• _Exercise_
Transcribe each line below word for word.

START Input records

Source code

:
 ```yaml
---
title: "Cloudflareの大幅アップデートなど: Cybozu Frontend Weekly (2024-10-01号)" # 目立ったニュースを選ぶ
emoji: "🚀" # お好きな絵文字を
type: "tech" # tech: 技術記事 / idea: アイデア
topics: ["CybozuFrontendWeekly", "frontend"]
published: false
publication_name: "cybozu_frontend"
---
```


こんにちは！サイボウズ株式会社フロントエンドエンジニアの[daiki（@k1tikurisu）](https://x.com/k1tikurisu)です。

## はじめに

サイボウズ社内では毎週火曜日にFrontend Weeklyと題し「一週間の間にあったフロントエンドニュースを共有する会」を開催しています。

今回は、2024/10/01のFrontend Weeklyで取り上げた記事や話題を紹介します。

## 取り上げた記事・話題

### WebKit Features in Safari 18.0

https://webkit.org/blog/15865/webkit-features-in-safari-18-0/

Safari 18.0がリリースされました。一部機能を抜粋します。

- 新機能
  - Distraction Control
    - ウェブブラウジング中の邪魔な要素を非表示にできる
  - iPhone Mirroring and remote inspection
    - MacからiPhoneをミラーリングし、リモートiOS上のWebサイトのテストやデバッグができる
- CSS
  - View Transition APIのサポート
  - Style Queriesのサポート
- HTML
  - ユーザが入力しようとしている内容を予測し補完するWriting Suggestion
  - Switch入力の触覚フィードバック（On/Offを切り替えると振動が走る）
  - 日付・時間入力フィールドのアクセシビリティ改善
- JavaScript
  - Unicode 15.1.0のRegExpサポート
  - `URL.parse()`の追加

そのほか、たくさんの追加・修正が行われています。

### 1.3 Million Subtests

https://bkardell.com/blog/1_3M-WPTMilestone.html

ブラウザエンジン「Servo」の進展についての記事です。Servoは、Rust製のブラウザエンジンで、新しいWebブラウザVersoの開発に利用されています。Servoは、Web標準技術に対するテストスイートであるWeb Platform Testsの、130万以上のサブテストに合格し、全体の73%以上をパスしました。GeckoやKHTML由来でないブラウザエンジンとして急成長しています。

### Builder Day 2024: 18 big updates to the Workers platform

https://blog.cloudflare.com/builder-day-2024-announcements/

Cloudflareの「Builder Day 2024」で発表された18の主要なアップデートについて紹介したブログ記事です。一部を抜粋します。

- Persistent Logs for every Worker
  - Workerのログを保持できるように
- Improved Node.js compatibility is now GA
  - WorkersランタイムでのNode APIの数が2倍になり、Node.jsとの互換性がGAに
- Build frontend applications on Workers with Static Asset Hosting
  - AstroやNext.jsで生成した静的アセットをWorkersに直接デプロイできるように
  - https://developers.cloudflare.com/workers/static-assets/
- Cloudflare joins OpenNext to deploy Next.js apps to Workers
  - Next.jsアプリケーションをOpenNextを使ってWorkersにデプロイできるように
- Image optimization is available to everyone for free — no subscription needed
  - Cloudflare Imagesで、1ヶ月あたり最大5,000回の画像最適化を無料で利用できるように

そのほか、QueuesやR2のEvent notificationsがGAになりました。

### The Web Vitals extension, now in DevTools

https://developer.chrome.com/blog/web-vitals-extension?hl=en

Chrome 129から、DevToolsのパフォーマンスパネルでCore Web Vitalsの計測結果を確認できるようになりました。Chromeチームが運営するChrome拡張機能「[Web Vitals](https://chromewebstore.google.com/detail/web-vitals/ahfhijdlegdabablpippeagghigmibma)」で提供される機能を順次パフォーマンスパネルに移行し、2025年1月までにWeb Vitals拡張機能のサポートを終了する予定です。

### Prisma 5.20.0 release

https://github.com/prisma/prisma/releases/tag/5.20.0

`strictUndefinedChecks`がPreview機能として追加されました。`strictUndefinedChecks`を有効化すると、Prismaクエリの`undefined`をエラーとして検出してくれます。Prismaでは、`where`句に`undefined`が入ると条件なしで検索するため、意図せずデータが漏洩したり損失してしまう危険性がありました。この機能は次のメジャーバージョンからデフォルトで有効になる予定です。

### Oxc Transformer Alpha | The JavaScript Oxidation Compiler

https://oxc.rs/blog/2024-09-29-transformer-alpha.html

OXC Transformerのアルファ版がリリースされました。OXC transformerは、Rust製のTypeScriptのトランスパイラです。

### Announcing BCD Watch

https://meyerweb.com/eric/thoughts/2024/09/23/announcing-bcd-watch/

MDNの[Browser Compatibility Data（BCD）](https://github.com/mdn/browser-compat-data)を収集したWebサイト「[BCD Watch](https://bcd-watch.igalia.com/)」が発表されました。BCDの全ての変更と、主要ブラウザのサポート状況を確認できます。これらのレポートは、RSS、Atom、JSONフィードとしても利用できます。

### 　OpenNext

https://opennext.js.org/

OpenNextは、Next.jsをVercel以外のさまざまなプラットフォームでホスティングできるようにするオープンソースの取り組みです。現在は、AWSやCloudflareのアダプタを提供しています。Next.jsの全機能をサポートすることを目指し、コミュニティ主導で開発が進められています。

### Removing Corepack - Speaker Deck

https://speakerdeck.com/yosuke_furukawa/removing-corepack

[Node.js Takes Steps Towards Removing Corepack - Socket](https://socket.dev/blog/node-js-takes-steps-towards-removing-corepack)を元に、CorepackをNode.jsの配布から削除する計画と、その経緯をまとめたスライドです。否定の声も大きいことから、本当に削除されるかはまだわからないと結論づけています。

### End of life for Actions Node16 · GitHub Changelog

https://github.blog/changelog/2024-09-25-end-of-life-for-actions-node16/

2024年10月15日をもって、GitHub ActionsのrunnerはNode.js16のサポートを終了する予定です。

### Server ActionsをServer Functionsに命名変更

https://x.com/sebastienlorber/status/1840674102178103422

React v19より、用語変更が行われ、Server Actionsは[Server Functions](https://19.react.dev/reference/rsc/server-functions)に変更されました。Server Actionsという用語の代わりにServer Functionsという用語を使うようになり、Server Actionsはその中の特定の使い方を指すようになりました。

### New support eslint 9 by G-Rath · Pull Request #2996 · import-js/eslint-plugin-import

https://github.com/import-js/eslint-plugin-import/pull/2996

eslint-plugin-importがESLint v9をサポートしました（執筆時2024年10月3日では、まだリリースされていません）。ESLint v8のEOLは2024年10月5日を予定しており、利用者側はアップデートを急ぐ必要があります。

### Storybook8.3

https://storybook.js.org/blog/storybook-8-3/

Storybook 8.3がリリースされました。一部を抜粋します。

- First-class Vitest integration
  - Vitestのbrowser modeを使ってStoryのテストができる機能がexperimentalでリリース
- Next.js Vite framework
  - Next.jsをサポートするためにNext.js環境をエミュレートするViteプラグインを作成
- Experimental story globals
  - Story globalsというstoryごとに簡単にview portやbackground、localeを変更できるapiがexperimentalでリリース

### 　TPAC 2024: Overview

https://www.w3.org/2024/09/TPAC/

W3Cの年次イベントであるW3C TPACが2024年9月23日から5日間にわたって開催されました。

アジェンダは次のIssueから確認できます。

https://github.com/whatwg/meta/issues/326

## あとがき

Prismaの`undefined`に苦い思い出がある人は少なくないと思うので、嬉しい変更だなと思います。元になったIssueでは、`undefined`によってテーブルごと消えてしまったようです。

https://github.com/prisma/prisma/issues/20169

END Input records

• _Answer section_
Source code

:
 ```yaml
---
title: "Cloudflareの大幅アップデートなど: Cybozu Frontend Weekly (2024-10-01号)" # 目立ったニュースを選ぶ
emoji: "🚀" # お好きな絵文字を
type: "tech" # tech: 技術記事 / idea: アイデア
topics: ["CybozuFrontendWeekly", "frontend"]
published: false
publication_name: "cybozu_frontend"
---
```


こんにちは！サイボウズ株式会社フロントエンドエンジニアの[daiki（@k1tikurisu）](https://x.com/k1tikurisu)です。

## はじめに

サイボウズ社内では毎週火曜日にFrontend Weeklyと題し「一週間の間にあったフロントエンドニュースを共有する会」を開催しています。

今回は、2024/10/01のFrontend Weeklyで取り上げた記事や話題を紹介します。

## 取り上げた記事・話題

### WebKit Features in Safari 18.0

https://webkit.org/blog/15865/webkit-features-in-safari-18-0/

Safari 18.0がリリースされました。一部機能を抜粋します。

- 新機能
  - Distraction Control
    - ウェブブラウジング中の邪魔な要素を非表示にできる
  - iPhone Mirroring and remote inspection
    - MacからiPhoneをミラーリングし、リモートiOS上のWebサイトのテストやデバッグができる
- CSS
  - View Transition APIのサポート
  - Style Queriesのサポート
- HTML
  - ユーザが入力しようとしている内容を予測し補完するWriting Suggestion
  - Switch入力の触覚フィードバック（On/Offを切り替えると振動が走る）
  - 日付・時間入力フィールドのアクセシビリティ改善
- JavaScript
  - Unicode 15.1.0のRegExpサポート
  - `URL.parse()`の追加

そのほか、たくさんの追加・修正が行われています。

### 1.3 Million Subtests

https://bkardell.com/blog/1_3M-WPTMilestone.html

ブラウザエンジン「Servo」の進展についての記事です。Servoは、Rust製のブラウザエンジンで、新しいWebブラウザVersoの開発に利用されています。Servoは、Web標準技術に対するテストスイートであるWeb Platform Testsの、130万以上のサブテストに合格し、全体の73%以上をパスしました。GeckoやKHTML由来でないブラウザエンジンとして急成長しています。

### Builder Day 2024: 18 big updates to the Workers platform

https://blog.cloudflare.com/builder-day-2024-announcements/

Cloudflareの「Builder Day 2024」で発表された18の主要なアップデートについて紹介したブログ記事です。一部を抜粋します。

- Persistent Logs for every Worker
  - Workerのログを保持できるように
- Improved Node.js compatibility is now GA
  - WorkersランタイムでのNode APIの数が2倍になり、Node.jsとの互換性がGAに
- Build frontend applications on Workers with Static Asset Hosting
  - AstroやNext.jsで生成した静的アセットをWorkersに直接デプロイできるように
  - https://developers.cloudflare.com/workers/static-assets/
- Cloudflare joins OpenNext to deploy Next.js apps to Workers
  - Next.jsアプリケーションをOpenNextを使ってWorkersにデプロイできるように
- Image optimization is available to everyone for free — no subscription needed
  - Cloudflare Imagesで、1ヶ月あたり最大5,000回の画像最適化を無料で利用できるように

そのほか、QueuesやR2のEvent notificationsがGAになりました。

### The Web Vitals extension, now in DevTools

https://developer.chrome.com/blog/web-vitals-extension?hl=en

Chrome 129から、DevToolsのパフォーマンスパネルでCore Web Vitalsの計測結果を確認できるようになりました。Chromeチームが運営するChrome拡張機能「[Web Vitals](https://chromewebstore.google.com/detail/web-vitals/ahfhijdlegdabablpippeagghigmibma)」で提供される機能を順次パフォーマンスパネルに移行し、2025年1月までにWeb Vitals拡張機能のサポートを終了する予定です。

### Prisma 5.20.0 release

https://github.com/prisma/prisma/releases/tag/5.20.0

`strictUndefinedChecks`がPreview機能として追加されました。`strictUndefinedChecks`を有効化すると、Prismaクエリの`undefined`をエラーとして検出してくれます。Prismaでは、`where`句に`undefined`が入ると条件なしで検索するため、意図せずデータが漏洩したり損失してしまう危険性がありました。この機能は次のメジャーバージョンからデフォルトで有効になる予定です。

### Oxc Transformer Alpha | The JavaScript Oxidation Compiler

https://oxc.rs/blog/2024-09-29-transformer-alpha.html

OXC Transformerのアルファ版がリリースされました。OXC transformerは、Rust製のTypeScriptのトランスパイラです。

### Announcing BCD Watch

https://meyerweb.com/eric/thoughts/2024/09/23/announcing-bcd-watch/

MDNの[Browser Compatibility Data（BCD）](https://github.com/mdn/browser-compat-data)を収集したWebサイト「[BCD Watch](https://bcd-watch.igalia.com/)」が発表されました。BCDの全ての変更と、主要ブラウザのサポート状況を確認できます。これらのレポートは、RSS、Atom、JSONフィードとしても利用できます。

### 　OpenNext

https://opennext.js.org/

OpenNextは、Next.jsをVercel以外のさまざまなプラットフォームでホスティングできるようにするオープンソースの取り組みです。現在は、AWSやCloudflareのアダプタを提供しています。Next.jsの全機能をサポートすることを目指し、コミュニティ主導で開発が進められています。

### Removing Corepack - Speaker Deck

https://speakerdeck.com/yosuke_furukawa/removing-corepack

[Node.js Takes Steps Towards Removing Corepack - Socket](https://socket.dev/blog/node-js-takes-steps-towards-removing-corepack)を元に、CorepackをNode.jsの配布から削除する計画と、その経緯をまとめたスライドです。否定の声も大きいことから、本当に削除されるかはまだわからないと結論づけています。

### End of life for Actions Node16 · GitHub Changelog

https://github.blog/changelog/2024-09-25-end-of-life-for-actions-node16/

2024年10月15日をもって、GitHub ActionsのrunnerはNode.js16のサポートを終了する予定です。

### Server ActionsをServer Functionsに命名変更

https://x.com/sebastienlorber/status/1840674102178103422

React v19より、用語変更が行われ、Server Actionsは[Server Functions](https://19.react.dev/reference/rsc/server-functions)に変更されました。Server Actionsという用語の代わりにServer Functionsという用語を使うようになり、Server Actionsはその中の特定の使い方を指すようになりました。

### New support eslint 9 by G-Rath · Pull Request #2996 · import-js/eslint-plugin-import

https://github.com/import-js/eslint-plugin-import/pull/2996

eslint-plugin-importがESLint v9をサポートしました（執筆時2024年10月3日では、まだリリースされていません）。ESLint v8のEOLは2024年10月5日を予定しており、利用者側はアップデートを急ぐ必要があります。

### Storybook8.3

https://storybook.js.org/blog/storybook-8-3/

Storybook 8.3がリリースされました。一部を抜粋します。

- First-class Vitest integration
  - Vitestのbrowser modeを使ってStoryのテストができる機能がexperimentalでリリース
- Next.js Vite framework
  - Next.jsをサポートするためにNext.js環境をエミュレートするViteプラグインを作成
- Experimental story globals
  - Story globalsというstoryごとに簡単にview portやbackground、localeを変更できるapiがexperimentalでリリース

### 　TPAC 2024: Overview

https://www.w3.org/2024/09/TPAC/

W3Cの年次イベントであるW3C TPACが2024年9月23日から5日間にわたって開催されました。

アジェンダは次のIssueから確認できます。

https://github.com/whatwg/meta/issues/326

## あとがき

Prismaの`undefined`に苦い思い出がある人は少なくないと思うので、嬉しい変更だなと思います。元になったIssueでは、`undefined`によってテーブルごと消えてしまったようです。

https://github.com/prisma/prisma/issues/20169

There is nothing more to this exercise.